**Problem description**. Search the material below for the word "more". Copy every line that has it.

__________

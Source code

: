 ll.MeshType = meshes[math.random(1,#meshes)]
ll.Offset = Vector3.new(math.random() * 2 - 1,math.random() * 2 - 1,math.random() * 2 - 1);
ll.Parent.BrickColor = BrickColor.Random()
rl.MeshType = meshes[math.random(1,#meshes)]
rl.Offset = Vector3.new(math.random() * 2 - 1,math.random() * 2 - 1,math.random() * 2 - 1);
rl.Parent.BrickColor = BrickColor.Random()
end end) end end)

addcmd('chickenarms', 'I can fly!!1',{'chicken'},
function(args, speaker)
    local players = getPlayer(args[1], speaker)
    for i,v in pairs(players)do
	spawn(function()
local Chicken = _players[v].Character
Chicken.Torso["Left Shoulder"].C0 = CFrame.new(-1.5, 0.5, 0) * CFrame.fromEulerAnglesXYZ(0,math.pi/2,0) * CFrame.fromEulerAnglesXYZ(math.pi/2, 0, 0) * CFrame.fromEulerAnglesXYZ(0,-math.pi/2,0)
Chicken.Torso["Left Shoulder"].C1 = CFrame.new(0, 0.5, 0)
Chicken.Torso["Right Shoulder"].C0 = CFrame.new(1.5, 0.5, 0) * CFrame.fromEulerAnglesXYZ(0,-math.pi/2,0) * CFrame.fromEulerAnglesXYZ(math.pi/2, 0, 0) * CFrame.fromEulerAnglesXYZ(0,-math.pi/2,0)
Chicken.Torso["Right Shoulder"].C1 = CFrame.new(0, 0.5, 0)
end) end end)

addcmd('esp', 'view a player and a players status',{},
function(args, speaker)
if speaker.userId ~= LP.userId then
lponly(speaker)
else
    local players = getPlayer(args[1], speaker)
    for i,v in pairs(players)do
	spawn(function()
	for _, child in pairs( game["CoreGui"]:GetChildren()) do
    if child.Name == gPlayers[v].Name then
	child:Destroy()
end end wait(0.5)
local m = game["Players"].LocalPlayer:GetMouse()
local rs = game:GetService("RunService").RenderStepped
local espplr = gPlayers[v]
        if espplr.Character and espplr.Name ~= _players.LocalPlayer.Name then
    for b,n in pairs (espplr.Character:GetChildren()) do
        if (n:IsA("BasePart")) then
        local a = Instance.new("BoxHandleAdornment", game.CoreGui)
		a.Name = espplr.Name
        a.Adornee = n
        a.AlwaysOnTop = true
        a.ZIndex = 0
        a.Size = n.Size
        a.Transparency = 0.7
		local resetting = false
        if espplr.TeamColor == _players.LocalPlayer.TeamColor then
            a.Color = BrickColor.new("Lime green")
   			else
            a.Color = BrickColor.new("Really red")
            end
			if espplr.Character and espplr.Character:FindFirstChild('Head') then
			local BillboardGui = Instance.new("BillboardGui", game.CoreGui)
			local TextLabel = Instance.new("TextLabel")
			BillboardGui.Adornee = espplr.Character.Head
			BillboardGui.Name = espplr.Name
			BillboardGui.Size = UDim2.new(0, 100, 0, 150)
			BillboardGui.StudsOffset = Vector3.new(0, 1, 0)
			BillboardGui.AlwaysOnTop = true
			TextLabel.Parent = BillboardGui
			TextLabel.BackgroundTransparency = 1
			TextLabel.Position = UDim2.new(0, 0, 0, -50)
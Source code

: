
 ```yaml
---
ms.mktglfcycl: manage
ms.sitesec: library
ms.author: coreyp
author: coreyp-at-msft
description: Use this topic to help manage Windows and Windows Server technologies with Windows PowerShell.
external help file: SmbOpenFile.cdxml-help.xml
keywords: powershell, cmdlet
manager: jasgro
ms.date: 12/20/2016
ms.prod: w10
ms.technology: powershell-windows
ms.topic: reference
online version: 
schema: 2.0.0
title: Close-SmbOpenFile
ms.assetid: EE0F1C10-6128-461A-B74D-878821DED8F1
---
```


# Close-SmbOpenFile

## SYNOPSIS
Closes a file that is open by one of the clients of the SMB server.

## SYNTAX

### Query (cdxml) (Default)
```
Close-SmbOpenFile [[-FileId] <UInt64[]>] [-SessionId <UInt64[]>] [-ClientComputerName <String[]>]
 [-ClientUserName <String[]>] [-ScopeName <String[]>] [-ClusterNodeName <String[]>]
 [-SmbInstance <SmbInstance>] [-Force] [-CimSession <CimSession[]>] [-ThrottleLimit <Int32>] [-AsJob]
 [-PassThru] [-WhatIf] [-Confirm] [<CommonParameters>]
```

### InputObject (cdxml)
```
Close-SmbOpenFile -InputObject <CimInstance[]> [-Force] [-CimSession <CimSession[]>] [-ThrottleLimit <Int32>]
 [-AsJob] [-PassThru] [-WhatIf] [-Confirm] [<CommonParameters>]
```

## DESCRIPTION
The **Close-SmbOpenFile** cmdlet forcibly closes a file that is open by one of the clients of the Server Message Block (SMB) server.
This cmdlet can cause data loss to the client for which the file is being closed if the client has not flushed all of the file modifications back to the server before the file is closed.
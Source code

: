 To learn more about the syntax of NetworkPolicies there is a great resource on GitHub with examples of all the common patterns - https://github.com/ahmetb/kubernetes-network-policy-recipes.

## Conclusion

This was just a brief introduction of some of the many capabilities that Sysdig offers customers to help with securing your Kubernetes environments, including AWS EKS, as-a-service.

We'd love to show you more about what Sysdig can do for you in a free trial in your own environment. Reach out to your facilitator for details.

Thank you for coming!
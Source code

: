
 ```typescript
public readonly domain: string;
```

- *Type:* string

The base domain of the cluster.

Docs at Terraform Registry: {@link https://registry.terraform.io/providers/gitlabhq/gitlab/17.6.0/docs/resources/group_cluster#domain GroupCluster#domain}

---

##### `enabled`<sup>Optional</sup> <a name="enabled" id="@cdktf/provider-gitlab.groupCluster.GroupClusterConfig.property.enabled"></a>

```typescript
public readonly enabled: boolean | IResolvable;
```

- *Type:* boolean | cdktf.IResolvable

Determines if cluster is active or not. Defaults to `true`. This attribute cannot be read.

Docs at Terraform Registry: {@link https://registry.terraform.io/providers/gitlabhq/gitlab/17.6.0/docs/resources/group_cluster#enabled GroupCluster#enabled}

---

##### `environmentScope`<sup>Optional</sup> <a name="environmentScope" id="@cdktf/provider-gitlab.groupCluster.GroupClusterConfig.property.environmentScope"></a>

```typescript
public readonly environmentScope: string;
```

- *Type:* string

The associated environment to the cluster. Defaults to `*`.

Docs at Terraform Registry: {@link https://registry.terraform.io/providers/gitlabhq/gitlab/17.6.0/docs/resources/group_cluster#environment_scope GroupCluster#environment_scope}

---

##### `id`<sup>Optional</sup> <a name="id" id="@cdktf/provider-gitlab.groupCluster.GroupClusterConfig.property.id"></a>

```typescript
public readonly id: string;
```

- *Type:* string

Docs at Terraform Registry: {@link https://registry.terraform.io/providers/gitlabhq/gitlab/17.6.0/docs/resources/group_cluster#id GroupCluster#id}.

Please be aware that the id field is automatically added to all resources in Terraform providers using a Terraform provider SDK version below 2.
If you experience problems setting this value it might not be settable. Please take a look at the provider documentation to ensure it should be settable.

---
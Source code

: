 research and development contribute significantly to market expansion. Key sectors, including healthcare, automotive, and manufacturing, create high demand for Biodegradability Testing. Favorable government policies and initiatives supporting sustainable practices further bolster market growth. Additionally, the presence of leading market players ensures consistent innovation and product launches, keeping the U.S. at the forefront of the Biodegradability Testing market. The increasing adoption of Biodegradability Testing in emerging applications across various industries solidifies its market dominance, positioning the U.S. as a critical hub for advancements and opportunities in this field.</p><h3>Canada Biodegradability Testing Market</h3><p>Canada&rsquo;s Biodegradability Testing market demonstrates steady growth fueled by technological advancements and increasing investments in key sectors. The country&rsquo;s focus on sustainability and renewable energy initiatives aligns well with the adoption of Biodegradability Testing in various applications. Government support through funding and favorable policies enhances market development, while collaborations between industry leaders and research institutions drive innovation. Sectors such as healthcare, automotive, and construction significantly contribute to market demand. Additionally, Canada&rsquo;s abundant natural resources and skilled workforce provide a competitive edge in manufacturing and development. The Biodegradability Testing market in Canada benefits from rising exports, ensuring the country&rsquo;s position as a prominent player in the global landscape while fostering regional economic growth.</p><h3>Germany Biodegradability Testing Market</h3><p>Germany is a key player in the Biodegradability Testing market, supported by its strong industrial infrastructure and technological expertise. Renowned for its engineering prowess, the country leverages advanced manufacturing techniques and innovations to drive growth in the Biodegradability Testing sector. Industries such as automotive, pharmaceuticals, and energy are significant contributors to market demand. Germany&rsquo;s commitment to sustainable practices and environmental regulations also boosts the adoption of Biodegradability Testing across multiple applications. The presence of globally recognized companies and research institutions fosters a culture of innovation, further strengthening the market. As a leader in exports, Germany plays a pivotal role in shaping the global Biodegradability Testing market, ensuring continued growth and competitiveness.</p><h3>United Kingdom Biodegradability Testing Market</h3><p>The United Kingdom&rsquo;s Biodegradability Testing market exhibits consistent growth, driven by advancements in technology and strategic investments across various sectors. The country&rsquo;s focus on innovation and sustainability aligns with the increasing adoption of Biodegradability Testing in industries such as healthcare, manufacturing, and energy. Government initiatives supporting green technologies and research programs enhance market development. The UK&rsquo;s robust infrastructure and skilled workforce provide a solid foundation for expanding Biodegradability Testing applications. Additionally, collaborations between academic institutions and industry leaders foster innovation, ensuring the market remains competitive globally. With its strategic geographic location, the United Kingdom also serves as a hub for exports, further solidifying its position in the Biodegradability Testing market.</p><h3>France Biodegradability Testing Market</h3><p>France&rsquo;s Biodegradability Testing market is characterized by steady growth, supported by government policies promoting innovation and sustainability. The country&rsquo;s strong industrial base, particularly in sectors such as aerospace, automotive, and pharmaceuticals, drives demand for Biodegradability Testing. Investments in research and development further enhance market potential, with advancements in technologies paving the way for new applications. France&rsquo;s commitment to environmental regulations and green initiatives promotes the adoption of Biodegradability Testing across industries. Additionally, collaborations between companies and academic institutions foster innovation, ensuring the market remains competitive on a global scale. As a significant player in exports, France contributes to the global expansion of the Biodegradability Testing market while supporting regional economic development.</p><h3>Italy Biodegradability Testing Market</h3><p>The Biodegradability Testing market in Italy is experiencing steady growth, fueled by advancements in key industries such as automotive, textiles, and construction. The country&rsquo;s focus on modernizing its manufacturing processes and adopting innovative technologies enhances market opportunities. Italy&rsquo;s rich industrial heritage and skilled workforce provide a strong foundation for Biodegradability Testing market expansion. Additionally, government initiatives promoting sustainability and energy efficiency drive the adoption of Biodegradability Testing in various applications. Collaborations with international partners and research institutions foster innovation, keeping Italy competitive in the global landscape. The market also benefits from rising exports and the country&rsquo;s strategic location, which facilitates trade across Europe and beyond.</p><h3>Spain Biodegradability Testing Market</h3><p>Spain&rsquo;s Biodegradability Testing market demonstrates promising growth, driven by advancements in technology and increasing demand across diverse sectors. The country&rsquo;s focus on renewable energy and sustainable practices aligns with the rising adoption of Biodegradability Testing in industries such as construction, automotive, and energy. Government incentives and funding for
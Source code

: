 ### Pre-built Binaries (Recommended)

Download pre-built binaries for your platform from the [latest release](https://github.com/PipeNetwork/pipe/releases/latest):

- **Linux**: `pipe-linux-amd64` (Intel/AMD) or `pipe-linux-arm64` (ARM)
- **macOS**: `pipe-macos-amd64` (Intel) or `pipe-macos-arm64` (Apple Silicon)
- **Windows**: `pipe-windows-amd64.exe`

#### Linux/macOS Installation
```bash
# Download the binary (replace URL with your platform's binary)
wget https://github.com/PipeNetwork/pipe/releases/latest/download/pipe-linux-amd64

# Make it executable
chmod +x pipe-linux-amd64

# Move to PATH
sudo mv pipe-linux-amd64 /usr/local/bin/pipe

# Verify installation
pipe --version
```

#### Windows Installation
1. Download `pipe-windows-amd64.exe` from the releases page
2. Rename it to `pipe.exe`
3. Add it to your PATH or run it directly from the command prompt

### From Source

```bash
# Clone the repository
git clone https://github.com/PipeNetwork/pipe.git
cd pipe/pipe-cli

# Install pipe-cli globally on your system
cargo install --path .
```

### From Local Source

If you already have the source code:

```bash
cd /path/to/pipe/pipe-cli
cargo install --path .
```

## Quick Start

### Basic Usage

__________

**Answer for this exercise**.
: To learn more about the syntax of NetworkPolicies there is a great resource on GitHub with examples of all the common patterns - https://github.com/ahmetb/kubernetes-network-policy-recipes.
We'd love to show you more about what Sysdig can do for you in a free trial in your own environment. Reach out to your facilitator for details.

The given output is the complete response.